━━━━━ PROVIDED ENTRIES ━━━━━
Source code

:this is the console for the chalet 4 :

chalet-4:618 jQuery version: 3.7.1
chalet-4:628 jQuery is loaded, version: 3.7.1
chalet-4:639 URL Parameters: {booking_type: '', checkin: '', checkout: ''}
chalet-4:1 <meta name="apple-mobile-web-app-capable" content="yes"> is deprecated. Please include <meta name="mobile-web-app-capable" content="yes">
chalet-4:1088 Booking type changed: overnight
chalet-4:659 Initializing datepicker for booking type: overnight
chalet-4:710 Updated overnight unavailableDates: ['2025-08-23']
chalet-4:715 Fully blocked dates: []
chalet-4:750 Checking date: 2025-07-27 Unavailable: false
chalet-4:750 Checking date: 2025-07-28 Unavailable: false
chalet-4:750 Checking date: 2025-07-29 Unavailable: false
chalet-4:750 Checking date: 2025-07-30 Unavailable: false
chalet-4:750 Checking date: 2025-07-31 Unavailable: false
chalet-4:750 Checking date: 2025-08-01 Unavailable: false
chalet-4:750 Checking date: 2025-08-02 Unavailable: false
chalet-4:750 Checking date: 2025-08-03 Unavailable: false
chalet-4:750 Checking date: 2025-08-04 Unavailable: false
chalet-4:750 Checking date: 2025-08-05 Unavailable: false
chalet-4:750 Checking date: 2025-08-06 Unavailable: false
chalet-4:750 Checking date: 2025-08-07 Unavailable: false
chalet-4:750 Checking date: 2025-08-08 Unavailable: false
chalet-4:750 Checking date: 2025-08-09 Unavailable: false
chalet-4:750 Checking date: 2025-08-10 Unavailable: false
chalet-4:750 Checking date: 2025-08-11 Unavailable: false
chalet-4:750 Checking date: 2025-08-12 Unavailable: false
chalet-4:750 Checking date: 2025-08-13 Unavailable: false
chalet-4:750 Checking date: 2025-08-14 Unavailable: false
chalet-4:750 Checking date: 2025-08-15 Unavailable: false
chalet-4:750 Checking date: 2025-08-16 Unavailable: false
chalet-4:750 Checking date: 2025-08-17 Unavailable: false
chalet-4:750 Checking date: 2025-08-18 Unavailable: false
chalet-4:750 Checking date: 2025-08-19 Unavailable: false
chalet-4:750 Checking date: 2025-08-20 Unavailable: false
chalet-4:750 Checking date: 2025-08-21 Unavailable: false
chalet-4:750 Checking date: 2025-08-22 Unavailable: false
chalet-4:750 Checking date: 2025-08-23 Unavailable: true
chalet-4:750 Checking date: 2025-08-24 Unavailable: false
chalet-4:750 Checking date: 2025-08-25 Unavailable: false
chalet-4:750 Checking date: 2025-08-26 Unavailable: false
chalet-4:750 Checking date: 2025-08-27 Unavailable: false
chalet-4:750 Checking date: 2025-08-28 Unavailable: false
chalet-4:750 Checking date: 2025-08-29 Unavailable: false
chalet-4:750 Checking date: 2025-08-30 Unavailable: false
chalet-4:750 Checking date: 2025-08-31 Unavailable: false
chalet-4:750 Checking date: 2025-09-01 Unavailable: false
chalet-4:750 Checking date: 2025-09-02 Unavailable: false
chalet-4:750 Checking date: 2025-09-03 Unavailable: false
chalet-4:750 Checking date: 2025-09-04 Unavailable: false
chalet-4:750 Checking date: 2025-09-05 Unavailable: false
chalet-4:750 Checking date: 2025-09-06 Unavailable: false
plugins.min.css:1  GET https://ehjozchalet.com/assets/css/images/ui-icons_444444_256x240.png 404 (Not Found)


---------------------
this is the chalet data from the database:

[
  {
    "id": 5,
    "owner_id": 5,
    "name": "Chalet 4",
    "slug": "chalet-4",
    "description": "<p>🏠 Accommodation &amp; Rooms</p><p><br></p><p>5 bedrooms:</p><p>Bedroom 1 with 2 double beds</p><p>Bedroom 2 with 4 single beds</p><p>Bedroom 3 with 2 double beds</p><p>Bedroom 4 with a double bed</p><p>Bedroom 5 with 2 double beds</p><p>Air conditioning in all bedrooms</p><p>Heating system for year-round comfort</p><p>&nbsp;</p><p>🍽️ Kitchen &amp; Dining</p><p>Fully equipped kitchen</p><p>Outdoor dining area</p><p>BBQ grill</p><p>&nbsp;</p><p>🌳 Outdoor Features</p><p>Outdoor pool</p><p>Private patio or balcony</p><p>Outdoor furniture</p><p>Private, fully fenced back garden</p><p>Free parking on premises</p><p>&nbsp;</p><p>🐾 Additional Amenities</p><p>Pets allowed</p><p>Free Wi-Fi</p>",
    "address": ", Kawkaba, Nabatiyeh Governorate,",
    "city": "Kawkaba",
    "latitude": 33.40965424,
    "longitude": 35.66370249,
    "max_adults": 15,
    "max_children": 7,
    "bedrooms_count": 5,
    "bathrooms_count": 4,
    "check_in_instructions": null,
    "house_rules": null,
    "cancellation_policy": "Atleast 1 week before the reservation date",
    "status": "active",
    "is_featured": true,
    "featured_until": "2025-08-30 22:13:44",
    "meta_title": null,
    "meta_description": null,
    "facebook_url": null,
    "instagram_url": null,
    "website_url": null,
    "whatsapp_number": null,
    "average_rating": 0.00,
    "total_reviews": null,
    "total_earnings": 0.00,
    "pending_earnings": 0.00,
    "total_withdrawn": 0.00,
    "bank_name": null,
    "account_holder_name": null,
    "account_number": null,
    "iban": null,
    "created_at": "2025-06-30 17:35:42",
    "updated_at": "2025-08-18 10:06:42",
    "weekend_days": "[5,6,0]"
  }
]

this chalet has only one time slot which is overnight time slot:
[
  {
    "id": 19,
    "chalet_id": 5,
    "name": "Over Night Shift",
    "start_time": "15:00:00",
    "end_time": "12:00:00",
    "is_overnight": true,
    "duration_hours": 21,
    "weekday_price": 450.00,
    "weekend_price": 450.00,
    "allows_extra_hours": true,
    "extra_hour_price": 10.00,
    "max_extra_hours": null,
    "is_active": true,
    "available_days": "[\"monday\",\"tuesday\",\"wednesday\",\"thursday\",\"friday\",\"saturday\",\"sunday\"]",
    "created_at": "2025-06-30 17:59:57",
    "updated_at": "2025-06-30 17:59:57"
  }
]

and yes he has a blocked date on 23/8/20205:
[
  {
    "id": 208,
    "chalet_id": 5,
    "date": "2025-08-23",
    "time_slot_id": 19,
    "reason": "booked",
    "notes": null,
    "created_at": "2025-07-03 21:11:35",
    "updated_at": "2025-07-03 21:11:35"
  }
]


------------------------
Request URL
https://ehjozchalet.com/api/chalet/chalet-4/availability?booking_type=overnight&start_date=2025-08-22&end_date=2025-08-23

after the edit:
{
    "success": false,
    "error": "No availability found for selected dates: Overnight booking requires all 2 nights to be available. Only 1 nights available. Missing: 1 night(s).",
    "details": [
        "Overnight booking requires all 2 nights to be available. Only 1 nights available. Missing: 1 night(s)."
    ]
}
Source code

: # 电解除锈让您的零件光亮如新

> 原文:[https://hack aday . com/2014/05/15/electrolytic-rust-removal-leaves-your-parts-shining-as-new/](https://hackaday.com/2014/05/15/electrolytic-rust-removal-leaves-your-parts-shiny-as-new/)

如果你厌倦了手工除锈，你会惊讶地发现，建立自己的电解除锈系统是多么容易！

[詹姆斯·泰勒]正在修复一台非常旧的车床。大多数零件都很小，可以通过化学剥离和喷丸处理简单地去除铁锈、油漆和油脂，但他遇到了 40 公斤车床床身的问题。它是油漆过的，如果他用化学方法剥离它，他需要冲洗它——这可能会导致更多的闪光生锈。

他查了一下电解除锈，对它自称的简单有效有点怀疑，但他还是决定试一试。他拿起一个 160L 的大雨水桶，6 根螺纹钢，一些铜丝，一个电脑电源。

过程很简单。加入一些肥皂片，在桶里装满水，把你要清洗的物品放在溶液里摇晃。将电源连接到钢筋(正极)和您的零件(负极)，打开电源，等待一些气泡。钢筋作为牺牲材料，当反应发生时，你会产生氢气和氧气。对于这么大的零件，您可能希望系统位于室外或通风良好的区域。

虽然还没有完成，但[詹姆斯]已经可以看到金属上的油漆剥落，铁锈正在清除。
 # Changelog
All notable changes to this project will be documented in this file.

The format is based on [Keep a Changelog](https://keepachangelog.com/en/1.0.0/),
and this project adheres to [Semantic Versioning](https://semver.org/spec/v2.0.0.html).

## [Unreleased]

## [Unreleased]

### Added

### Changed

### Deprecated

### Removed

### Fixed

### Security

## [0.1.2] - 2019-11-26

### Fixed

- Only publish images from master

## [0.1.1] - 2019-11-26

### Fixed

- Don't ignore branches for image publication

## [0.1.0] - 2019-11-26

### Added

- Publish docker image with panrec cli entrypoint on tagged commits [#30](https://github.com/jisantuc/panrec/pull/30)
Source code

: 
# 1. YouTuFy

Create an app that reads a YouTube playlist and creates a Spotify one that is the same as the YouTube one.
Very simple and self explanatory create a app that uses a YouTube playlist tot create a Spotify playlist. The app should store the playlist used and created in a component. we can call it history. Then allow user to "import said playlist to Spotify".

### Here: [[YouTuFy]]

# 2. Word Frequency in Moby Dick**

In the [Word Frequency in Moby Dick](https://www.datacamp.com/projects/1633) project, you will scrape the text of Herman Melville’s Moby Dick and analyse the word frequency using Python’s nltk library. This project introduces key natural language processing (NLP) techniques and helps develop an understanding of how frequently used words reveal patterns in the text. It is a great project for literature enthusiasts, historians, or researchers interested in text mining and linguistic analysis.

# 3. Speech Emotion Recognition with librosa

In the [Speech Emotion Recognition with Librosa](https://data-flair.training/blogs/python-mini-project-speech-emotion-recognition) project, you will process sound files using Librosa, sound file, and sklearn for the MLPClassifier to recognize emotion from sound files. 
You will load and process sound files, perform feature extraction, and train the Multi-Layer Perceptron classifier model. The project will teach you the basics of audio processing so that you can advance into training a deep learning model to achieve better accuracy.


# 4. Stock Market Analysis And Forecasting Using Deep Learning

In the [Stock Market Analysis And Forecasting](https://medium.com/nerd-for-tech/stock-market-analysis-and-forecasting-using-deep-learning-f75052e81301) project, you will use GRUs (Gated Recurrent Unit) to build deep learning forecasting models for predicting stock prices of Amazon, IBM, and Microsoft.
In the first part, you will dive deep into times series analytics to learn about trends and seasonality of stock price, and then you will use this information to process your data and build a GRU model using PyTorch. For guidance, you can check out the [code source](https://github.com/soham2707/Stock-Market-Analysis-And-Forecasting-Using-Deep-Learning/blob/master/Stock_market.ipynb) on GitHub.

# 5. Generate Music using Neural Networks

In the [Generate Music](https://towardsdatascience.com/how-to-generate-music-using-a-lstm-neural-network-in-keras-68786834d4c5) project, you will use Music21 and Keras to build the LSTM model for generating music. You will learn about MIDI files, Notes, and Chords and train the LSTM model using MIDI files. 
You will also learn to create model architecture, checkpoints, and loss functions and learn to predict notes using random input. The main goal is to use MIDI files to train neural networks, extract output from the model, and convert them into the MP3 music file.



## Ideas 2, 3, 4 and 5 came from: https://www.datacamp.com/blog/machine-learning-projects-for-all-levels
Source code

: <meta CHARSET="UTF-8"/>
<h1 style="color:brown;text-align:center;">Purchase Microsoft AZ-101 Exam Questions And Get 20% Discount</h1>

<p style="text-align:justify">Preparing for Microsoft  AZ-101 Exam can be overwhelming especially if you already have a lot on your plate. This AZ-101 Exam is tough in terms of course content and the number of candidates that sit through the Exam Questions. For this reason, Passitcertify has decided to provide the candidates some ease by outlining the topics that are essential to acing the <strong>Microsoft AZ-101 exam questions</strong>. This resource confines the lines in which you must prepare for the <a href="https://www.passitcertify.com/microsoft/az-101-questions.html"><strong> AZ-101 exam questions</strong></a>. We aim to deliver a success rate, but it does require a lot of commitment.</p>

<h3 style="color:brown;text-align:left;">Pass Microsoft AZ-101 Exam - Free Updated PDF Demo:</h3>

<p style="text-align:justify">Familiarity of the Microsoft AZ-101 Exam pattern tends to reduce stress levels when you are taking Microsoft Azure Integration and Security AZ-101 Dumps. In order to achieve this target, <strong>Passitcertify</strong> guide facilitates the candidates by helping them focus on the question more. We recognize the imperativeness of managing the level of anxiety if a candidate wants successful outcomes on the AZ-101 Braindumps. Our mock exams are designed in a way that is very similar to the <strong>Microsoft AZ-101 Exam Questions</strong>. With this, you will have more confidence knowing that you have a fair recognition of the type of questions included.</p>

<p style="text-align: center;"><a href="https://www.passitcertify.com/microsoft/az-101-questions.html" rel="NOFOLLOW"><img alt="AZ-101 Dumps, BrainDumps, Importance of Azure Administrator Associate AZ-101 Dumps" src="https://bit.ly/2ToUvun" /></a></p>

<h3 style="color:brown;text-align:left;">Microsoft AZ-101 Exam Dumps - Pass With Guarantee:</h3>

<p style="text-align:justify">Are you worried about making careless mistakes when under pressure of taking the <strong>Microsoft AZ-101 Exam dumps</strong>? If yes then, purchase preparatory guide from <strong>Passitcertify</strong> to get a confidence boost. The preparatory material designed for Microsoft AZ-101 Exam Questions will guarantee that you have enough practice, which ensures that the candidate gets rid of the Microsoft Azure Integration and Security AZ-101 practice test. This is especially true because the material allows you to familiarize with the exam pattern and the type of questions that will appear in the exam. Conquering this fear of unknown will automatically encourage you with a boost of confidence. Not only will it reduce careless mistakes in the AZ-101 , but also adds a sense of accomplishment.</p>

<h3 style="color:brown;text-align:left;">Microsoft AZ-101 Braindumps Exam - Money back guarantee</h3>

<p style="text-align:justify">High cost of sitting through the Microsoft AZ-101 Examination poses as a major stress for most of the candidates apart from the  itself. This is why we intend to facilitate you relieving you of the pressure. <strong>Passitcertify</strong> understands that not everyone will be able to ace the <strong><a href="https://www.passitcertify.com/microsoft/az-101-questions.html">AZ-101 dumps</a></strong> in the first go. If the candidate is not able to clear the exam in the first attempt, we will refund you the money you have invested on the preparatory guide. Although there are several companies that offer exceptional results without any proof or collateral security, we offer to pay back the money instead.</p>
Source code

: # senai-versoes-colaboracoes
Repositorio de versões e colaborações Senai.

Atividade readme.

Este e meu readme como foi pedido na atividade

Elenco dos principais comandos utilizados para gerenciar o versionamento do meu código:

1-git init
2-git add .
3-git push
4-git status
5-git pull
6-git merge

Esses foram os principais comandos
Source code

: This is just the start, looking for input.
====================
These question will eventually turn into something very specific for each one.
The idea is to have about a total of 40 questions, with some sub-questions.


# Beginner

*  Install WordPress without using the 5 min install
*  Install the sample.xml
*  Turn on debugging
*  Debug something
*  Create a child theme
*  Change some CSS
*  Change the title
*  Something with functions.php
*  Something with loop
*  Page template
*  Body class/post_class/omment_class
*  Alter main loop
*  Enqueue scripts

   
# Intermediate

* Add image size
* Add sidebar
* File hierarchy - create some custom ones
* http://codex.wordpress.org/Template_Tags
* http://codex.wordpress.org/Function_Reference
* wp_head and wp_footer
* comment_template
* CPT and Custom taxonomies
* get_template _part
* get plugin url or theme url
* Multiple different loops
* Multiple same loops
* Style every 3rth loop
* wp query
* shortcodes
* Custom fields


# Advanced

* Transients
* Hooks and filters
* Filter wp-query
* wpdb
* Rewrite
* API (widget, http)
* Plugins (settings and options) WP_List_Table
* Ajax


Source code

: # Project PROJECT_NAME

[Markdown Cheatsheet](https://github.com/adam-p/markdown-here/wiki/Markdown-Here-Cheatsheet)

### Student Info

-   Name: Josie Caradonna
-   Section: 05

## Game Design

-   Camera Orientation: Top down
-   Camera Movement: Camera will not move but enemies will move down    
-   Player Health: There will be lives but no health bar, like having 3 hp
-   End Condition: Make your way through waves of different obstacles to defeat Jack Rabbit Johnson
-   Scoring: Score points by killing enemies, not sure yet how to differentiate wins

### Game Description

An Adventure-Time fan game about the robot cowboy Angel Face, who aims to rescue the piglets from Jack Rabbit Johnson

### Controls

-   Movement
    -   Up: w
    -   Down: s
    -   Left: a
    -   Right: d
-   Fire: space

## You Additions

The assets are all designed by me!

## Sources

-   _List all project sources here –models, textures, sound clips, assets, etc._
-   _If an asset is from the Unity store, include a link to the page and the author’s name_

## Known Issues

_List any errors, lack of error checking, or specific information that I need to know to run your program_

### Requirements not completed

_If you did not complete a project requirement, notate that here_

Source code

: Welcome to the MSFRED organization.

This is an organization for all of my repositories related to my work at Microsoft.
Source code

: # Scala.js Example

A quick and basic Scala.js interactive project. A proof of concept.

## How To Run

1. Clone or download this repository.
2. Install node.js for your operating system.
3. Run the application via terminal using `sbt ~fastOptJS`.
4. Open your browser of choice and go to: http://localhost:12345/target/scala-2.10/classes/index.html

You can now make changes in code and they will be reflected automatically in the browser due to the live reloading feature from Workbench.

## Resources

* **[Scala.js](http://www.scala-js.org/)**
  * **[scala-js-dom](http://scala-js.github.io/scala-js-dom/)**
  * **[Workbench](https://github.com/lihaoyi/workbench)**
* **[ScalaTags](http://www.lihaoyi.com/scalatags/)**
━━━━━
Print the lines above, unchanged, from the start of the records to the line with "chalet-4:750 Checking date: 2025-07-28", including that final line.

**TASK SOLUTION:**
Source code

:this is the console for the chalet 4 :

chalet-4:618 jQuery version: 3.7.1
chalet-4:628 jQuery is loaded, version: 3.7.1
chalet-4:639 URL Parameters: {booking_type: '', checkin: '', checkout: ''}
chalet-4:1 <meta name="apple-mobile-web-app-capable" content="yes"> is deprecated. Please include <meta name="mobile-web-app-capable" content="yes">
chalet-4:1088 Booking type changed: overnight
chalet-4:659 Initializing datepicker for booking type: overnight
chalet-4:710 Updated overnight unavailableDates: ['2025-08-23']
chalet-4:715 Fully blocked dates: []
chalet-4:750 Checking date: 2025-07-27 Unavailable: false
chalet-4:750 Checking date: 2025-07-28 Unavailable: false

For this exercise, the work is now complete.